The vertical sliding of the shear 2 is controlled by means of a hydraulic circuit, a control fluid maintains in under pressure the cylinders which control the movement of the shear 2 and the return of the shear 2 in distanced position from the matrix 11, such movements are controlled by means of the transducer 23.
The horizontal sliding of the shear 2 is possible by virtue of an adjustment mechanism of the shear 3 and a removal actuator 36. The adjustment mechanism 3 is adapted to adjust the distance of the blade 22 from the matrix 11, said adjustment is very important to prevent the blade 22 from damaging the matrix 11 and the adjustment is in the order tenths of a millimeter. Once the distance between the blade 22 and the matrix 11 has been adjusted, the distance is kept stable until the matrix 11 is changed.
The removal actuator 36, instead, it used to remove the blade 22 from the matrix 11 whenever the blade 22 has removed a billet part remained on the matrix 11. The actuator 36 moves the blade 22 by a fixed distance which is not adjusted and which is in the order of centimeters.
As shown in
The adjustment mechanism comprises an electric motor 31, a worm screw 32, a nut screw 33, adjusting slide plates 34, and a cylinder lock 37. The adjustment mechanism 3 is adapted to adjust the distance between the blade 21 of the shear 2 and the matrix 11 of the press 1. Said adjustment is carried out when an extrusion process has ended and/or it is necessary to change the matrix stack 11 of the press 1.
The electric motor 31, integral with the reaction plate 10 of the press 1 is adapted to actuate the rotation of the worm screw 32. The nut screw 33 is integral with the structure 20 and at least one adjusting slide plate 34. The slide plate 34 is adapted to slide along a guide 340. The rotation of the electric motor 31 is adapted to turn the worm screw 32 and make the worm screw 33 slide with the adjusting slide plate 34; said sliding of the screw nut 33 is adapted to cause the horizontal movement of the shear 2. The electric motor 31 is integral with the reaction plate 10 of the press 1 and remains static, while the adjusting slide plate 34, integral with the worm screw 33, is adapted to slide along the guide 340 following the rotation of the worm screw 32 actuated by the electric motor 31.
The removal actuator 36 comprises a rear attachment 360 integral with the adjusting slide plate 34, a cylinder 362 and a piston 361.
The piston 361 is adapted to slide within the cylinder 362; one end 363 of the piston 361 is integral with a plate 364 anchored to the structure 20 of the shear 2. The sliding of the piston 361 within the cylinder 362 is adapted to cause the horizontal movement of the structure 20 and thus of the shear 2. During the step of adjusting of the distance between the blade 22 and the matrix 11, by means of the activation of the electric motor 31 and the sliding of the plates 34, the piston 361 is pressurized, i.e. stopped with respect to the cylinder 362, so that the structure 20 can move only after the sliding of the adjustment plates 34 and not following the sliding of the piston 361 within the cylinder 362.
A cylinder lock 37, adapted to press the adjusting slide plate against the guide 340, thus locking its sliding, is positioned at the end of the adjusting slide plate 34.
The cylinder lock 37 is integral with the press 1 and a single-acting hydraulic cylinder with spring return.

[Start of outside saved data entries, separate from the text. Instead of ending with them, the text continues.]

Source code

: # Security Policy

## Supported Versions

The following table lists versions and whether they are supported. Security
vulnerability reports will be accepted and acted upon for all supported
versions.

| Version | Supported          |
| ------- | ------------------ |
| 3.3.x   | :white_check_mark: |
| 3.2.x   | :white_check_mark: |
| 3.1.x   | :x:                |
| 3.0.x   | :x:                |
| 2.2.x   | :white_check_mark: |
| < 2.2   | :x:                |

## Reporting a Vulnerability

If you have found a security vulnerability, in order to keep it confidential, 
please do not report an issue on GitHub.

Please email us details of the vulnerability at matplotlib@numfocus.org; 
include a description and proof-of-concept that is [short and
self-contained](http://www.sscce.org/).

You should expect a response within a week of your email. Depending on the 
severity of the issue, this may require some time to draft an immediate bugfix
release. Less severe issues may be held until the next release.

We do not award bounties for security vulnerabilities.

Once the distance between the shear 2 and the matrix 11 is adjusted, a hydraulic pressure is applied and the cylinder lock 37 moves downwards thus pressing the adjusting slide plate 34 against the slide 340 and locking its sliding. The hydraulic fluid for feeding the cylinder lock 37 comes from a press pump 1, being said cylinder lock 37 integral with the reaction plate 10 of the press 1.

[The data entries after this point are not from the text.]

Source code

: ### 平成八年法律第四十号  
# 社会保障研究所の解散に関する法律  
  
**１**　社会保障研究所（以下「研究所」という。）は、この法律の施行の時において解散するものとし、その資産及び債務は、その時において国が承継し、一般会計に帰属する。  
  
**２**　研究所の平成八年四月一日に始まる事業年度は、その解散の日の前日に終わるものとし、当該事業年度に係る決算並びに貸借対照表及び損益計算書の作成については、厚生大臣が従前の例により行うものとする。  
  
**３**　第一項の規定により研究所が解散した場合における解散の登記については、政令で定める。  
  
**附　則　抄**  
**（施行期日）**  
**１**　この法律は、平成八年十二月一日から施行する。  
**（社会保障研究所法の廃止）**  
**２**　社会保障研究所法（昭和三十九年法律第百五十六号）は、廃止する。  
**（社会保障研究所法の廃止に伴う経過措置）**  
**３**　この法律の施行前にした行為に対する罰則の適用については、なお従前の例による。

With regards to operation, once the extrusion process has ended, the press 1 is stopped and the matrix 11 must be replaced. After having loaded the matrix 11 on the press 1, said matrix is blocked by means of specific cylinder locks. The slide blade holder 25 and the blade 21 are taken to the matrix 11 by operating with the shearing actuator 22, the position of which is controlled by the linear transducer 23. Hydraulic pressure is removed from the cylinder lock 37, thus allowing the movement of the adjusting slide plate 34 by means of the electric motor 31, which is supplied again and by means of the worm screw 32 and the nut screw 33, moves the blade 21 to the matrix 11 until they come into contact (
The electric motor 31 is supplied again and, by means of the worm screw 32 and the nut screw 33, moves the sliding adjustment plate 34 so as to remove the blade 21 and the blade holder 24 from the matrix 11 (circle A in
The sense of rotation of the electric motor 31 is thus inverted to detach the blade 21 from the matrix 11 by a distance that varies from 0.5 to 3 tenths of a millimeter (
A multiturn absolute encoder integrated in the electric motor 31 detects the measurement of the distance between the matrix 11 and the blade 21. The absolute encoder makes it possible to always know the position of the adjusting slide plate 34 and, even if there is no electricity, no additional resetting will be needed when the electricity is re-established. The cylinder lock 37 is made to descend on the adjustment plate 34, thus pressing it against the guide 340 and blocking the sliding thereof. In this manner, the shear is adjusted and blocked on the measurement of the matrix 11 loaded on the press 1. The cylinder lock 37 will thus remain blocked until a new measuring cycle of the matrix 11.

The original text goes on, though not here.